Image result for moon jae in

This is a local re-post of a Singapore response piece I wrote for the Lowy Institute a few days ago.

I’ll be honest and say that I still don’t really know what Trump achieved in Singapore. He’s running around the US and Fox claiming that he solved North Korea and and all that. But that’s not true. Just go read the Sentosa Declaration. It’s only 400 words and mostly aspirational. That’s not bad, but hardly worth presidential involvement.

In effect, what it really does is remove the Americans from the process and let Moon run this détente basically as he sees fit. Whether or not that is good thing depends on your North Korea politics, but the most important thing about Sentosa is that Trump got his spectacle and can now forget about North Korea and go back to Mueller and the Deep State and all that.

Moon now has checked the American box. He’s got an 80% approval rating. The left just cleaned up in the local elections last week, which were partially a validation of the outreach program. And the left is the largest bloc in parliament. So all the stars are aligned for a major left-progressive effort on North Korea. For three decades, progressives told us they could solve this if the right and the layers of bureaucracy and inertia were just out of the way. Now comes the test of that.

The text follows the jump:

 

 

The Trump-Kim summit last week was a nothingburger – not good or bad, just nothing new really at all. After months of hype, including grossly inflated talk of a CVID (complete, verifiable, irreversible disarmament) and a Nobel prize, US President Donald Trump’s meeting with North Korean dictator Kim Jeong Un returned very little. As was quickly pointed out on Twitter and in the cable news coverage, the Sentosa Declaration was disappointingly similar to previous statements. In fact, it was somewhat inferior.

In practice, going forward now, the fizzle in Singapore opens the door to South Korean President Moon Jae-In to run this year’s North Korea détente as he sees fit. Moon’s party also cleaned up in last week’s local elections in South Korea. Even the mayoralty of the city I live in, Busan, was won by the primary left-wing party, the Democratic Party.
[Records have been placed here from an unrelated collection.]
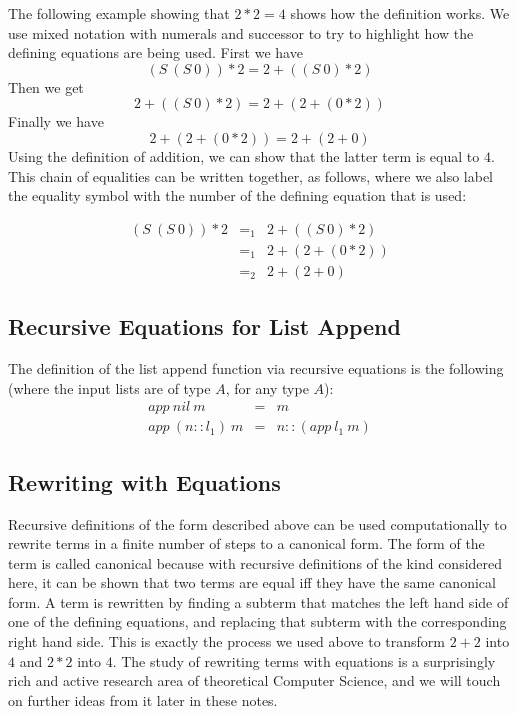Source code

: \documentclass{book}[12pt]
\begin{document}
\noindent The following example showing that $2*2 = 4$ shows how the
definition works.  We use mixed notation with numerals and successor
to try to highlight how the defining equations are being used.  First
we have
\[
(S\ (S\ 0)) * 2 =
2 + ((S\ 0) * 2) 
\]
Then we get
\[
2 + ((S\ 0) * 2) = 2 + (2 + (0 * 2))
\]
Finally we have
\[
2 + (2 + (0 * 2)) = 2 + (2 + 0)
\]
Using the definition of addition, we can show that the latter term is
equal to $4$.  This chain of equalities can be written together, as
follows, where we also label the equality symbol with the number of
the defining equation that is used:

\[ \begin{array}{lll}
(S\ (S\ 0)) * 2 & =_1 & 2 + ((S\ 0) * 2) \\
\ & =_1 & 2 + (2 + (0 * 2)) \\
\ & =_2 & 2 + (2 + 0)
\end{array}
\]

\subsection{Recursive Equations for List Append}

The definition of the list append function via recursive equations is
the following (where the input lists are of type $A$, for any type
$A$):
\begin{eqnarray*}
\textit{app}\ \textit{nil}\ m &=& m \\
\textit{app}\ (n :: l_1)\ m &=& n :: (\textit{app}\ l_1\ m)
\end{eqnarray*}

\subsection{Rewriting with Equations}

Recursive definitions of the form described above can be used
computationally to rewrite terms in a finite number of steps to a
canonical form.  The form of the term is called canonical because with
recursive definitions of the kind considered here, it can be shown
that two terms are equal iff they have the same canonical form.  A
term is rewritten by finding a subterm that matches the left hand side
of one of the defining equations, and replacing that subterm with the
corresponding right hand side.  This is exactly the process we used
above to transform $2+2$ into $4$ and $2*2$ into $4$.  The study of
rewriting terms with equations is a surprisingly rich and active
research area of theoretical Computer Science, and we will touch on
further ideas from it later in these notes.
\end{document}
I believe this has never happened before. This was in part a validation of Moon’s outreach strategy.

The South Korean left is now in a strong position from which to pursue a vigorous détente. The Democrats are the largest bloc in the legislature. Moon is a liberal with an 80% approval rating. The Democrats just won elections in the middle of the détente season. And Trump has effectively withdrawn from the peace process.

Singapore was, therefore, a curious sort of win for engagers. As South Korea’s only ally, the US had to be involved in the peace process in some way. The US is the world’s sole superpower; it is deeply vested in northeast Asia. Around 300,000 Americans live in South Korea, and the US defense shield has been central to South Korean security for decades. So, Washington’s participation was inevitable.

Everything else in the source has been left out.